The Taseq Slope extends the width of the complex (8km). This first night we spent all of our time on the western edge of the complex. Other days we spent time in the middle and the eastern edge. Collecting was very productive in this area, and I returned many times in the month I spent in Greenland. For four days I camped in the area alone - just me, rocks, and the distant sounds of icebergs exploding in the fjords below.
Major finds in this area included a combination mineral we have nicknamed Fantasy Rock. Magnificent combinations of sodalite, tugtupite, analcime, chkalovite and many other minerals create 6 and 7 color specimens with striking patterns.
Also found in this area are bright specimens of tugtupite on analcime, many with very bright polylithionite - and large boulders of silvery polylithionite.

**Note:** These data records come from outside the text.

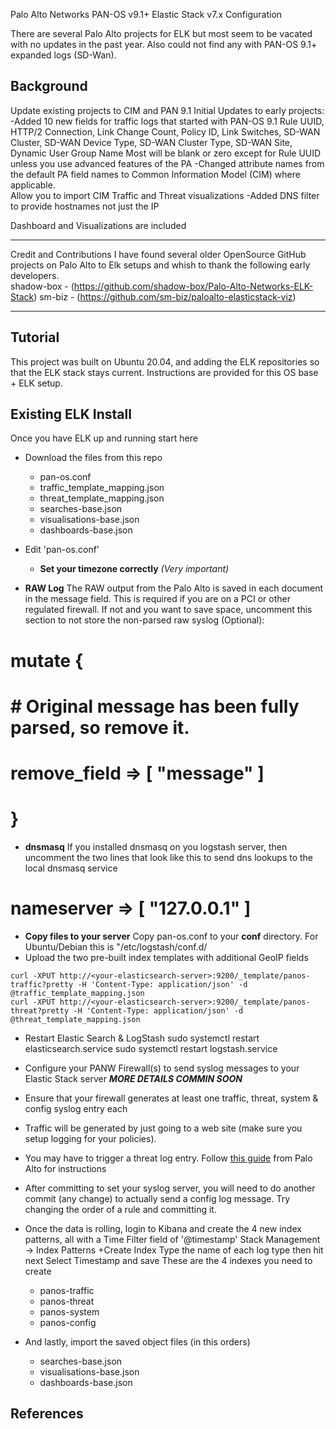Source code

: Palo Alto Networks PAN-OS v9.1+ Elastic Stack v7.x Configuration

There are several Palo Alto projects for ELK but most seem to be vacated with no updates in the past year.  Also could not find any with PAN-OS 9.1+ expanded logs (SD-Wan).


## Background
Update existing projects to CIM and PAN 9.1
Initial Updates to early projects:
-Added 10 new fields for traffic logs that started with PAN-OS 9.1
     Rule UUID, HTTP/2 Connection, Link Change Count, Policy ID, Link Switches, SD-WAN Cluster, SD-WAN Device Type, SD-WAN Cluster Type, SD-WAN Site, Dynamic User Group Name
     Most will be blank or zero except for Rule UUID unless you use advanced features of the PA
-Changed attribute names from the default PA field names to Common Information Model (CIM) where applicable.  
     Allow you to import CIM Traffic and Threat visualizations
-Added DNS filter to provide hostnames not just the IP

Dashboard and Visualizations are included  


****************************************************************************************************************************************  
Credit and Contributions
 I have found several older OpenSource GitHub projects on Palo Alto to Elk setups and whish to thank the following early developers.  
 shadow-box - (https://github.com/shadow-box/Palo-Alto-Networks-ELK-Stack)
 sm-biz - (https://github.com/sm-biz/paloalto-elasticstack-viz)
**************************************************************************************************************************************** 

## Tutorial

This project was built on Ubuntu 20.04, and adding the ELK repositories so that the ELK stack stays current.  Instructions are provided for this OS base + ELK setup.

## Existing ELK Install

Once you have ELK up and running start here

- Download the files from this repo
  - pan-os.conf
  - traffic_template_mapping.json
  - threat_template_mapping.json
  - searches-base.json
  - visualisations-base.json
  - dashboards-base.json

- Edit 'pan-os.conf'
  - **Set your timezone correctly** *(Very important)*
 - **RAW Log**
	The RAW output from the Palo Alto is saved in each document in the message field.  This is required
	if you are on a PCI or other regulated firewall.  If not and you want to save space, uncomment this section
to not store the non-parsed raw syslog (Optional):
  #      mutate {
  #          # Original message has been fully parsed, so remove it.
  #          remove_field => [ "message" ]
  #      }
    
- **dnsmasq**
	If you installed dnsmasq on you logstash server, then uncomment the two lines that look like this 
      	to send dns lookups to the local dnsmasq service
#                nameserver => [ "127.0.0.1" ] 

  - **Copy files to your server**
Copy pan-os.conf to your **conf** directory. For Ubuntu/Debian this is "/etc/logstash/conf.d/
- Upload the two pre-built index templates with additional GeoIP fields
```
curl -XPUT http://<your-elasticsearch-server>:9200/_template/panos-traffic?pretty -H 'Content-Type: application/json' -d @traffic_template_mapping.json
curl -XPUT http://<your-elasticsearch-server>:9200/_template/panos-threat?pretty -H 'Content-Type: application/json' -d @threat_template_mapping.json
```    
- Restart Elastic Search & LogStash
sudo systemctl restart elasticsearch.service
sudo systemctl restart logstash.service


- Configure your PANW Firewall(s) to send syslog messages to your Elastic Stack server
***MORE DETAILS COMMIN SOON***
  
- Ensure that your firewall generates at least one traffic, threat, system & config syslog entry each
 - Traffic will be generated by just going to a web site (make sure you setup logging for your policies). 
 - You may have to trigger a threat log entry. Follow [this guide](https://live.paloaltonetworks.com/t5/Management-Articles/How-to-Test-Threat-Prevention-Using-a-Web-Browser/ta-p/62073) from Palo Alto for instructions
  - After committing to set your syslog server, you will need to do another commit (any change) to actually send a config log message.  Try changing the order of a rule and committing it.
  
- Once the data is rolling, login to Kibana and create the 4 new index patterns, all with a Time Filter field of '@timestamp'
	Stack Management -> Index Patterns
		+Create Index
		Type the name of each log type then hit next
		Select Timestamp and save
These are the 4 indexes you need to create
  - panos-traffic
  - panos-threat
  - panos-system
  - panos-config

- And lastly, import the saved object files (in this orders)
  - searches-base.json
  - visualisations-base.json
  - dashboards-base.json
  
  
 
## References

After a night on the slope we returned to the hostel to try and recover a little (we had camped atop the slope). The next few days were spent exploring other areas off this valley.
The opposite side of the slope offers up totally different type material - but quite attractive and unique. Several days were spent in this area collecting "Taseq Tugtupite" - veins of pink tugtupite in analcime matrix, often with crystals.Both tour groups spent a lot of time in this area - it is both productive and fun to explore.
Later in the week we turned our attention to Kvanefjeld where most of the gem quality tugtupite is mined. There's an abandoned mining road leading halfway to the top, and then it's a quick climb to the top (700m).
Notable finds in this area were tugtupite/chkalovite combination pieces, and a new variety of tugtupite which is fluorescent blue under MW (purplish under SW).
Over the next few days we made several boat trips to various spots within the complex. The most popular were areas off the Tunuliarfik Fjord.
Major specimens of sodalite, ussingite and tugtupite can be found in these areas. One new area produces fantastic specimens of hackmanite - a color change variety of sodalite. This material is so sensitive to UV that it changes color even in the sunlight, and almost turns black under SW.
The trek to these areas is not as easy as one might think. The cliffs around the fjord do not offer many convenient places to dock a boat, so we must usually dock some distance from our intended destination, and it's always a climb up to the "spot" (usually 300m to 500m).
Some enterprising individuals decided to get some fishing time in once they had their fill of rocks. I have never eaten as well as I ate on this tour - fresh codfish, trout, mussels were the routine!
The entire tour offered everyone huge opportunities to try out their amateur photography skills. The scenery is spectacular, and it seems that no one tired of taking pictures of icebergs.
Several trips were made to a new area where very fluorescent blue sodalite is found. We discovered a new vein of material which the tour members proceeded to pillage any way they could. This material is very tenebrescent, but also a quite beautiful fluorescent mineral.
Towards the end of the month we visited the Kangerlussaq Fjord and explored one of our tugtupite mines in the area. This consisted of a lot of digging and rock breaking in the very friable rock-soil and resulted in significant specimens of tugtupite unlike any found elsewhere in the complex.
After 30 days, it was my turn to depart Greenland. I left with the 2nd tour group, made my way back to the states via Iceland - happy to be home.
In the background - Ilimaussaq Mountain. The stream is a glacial fed stream - cold pure water.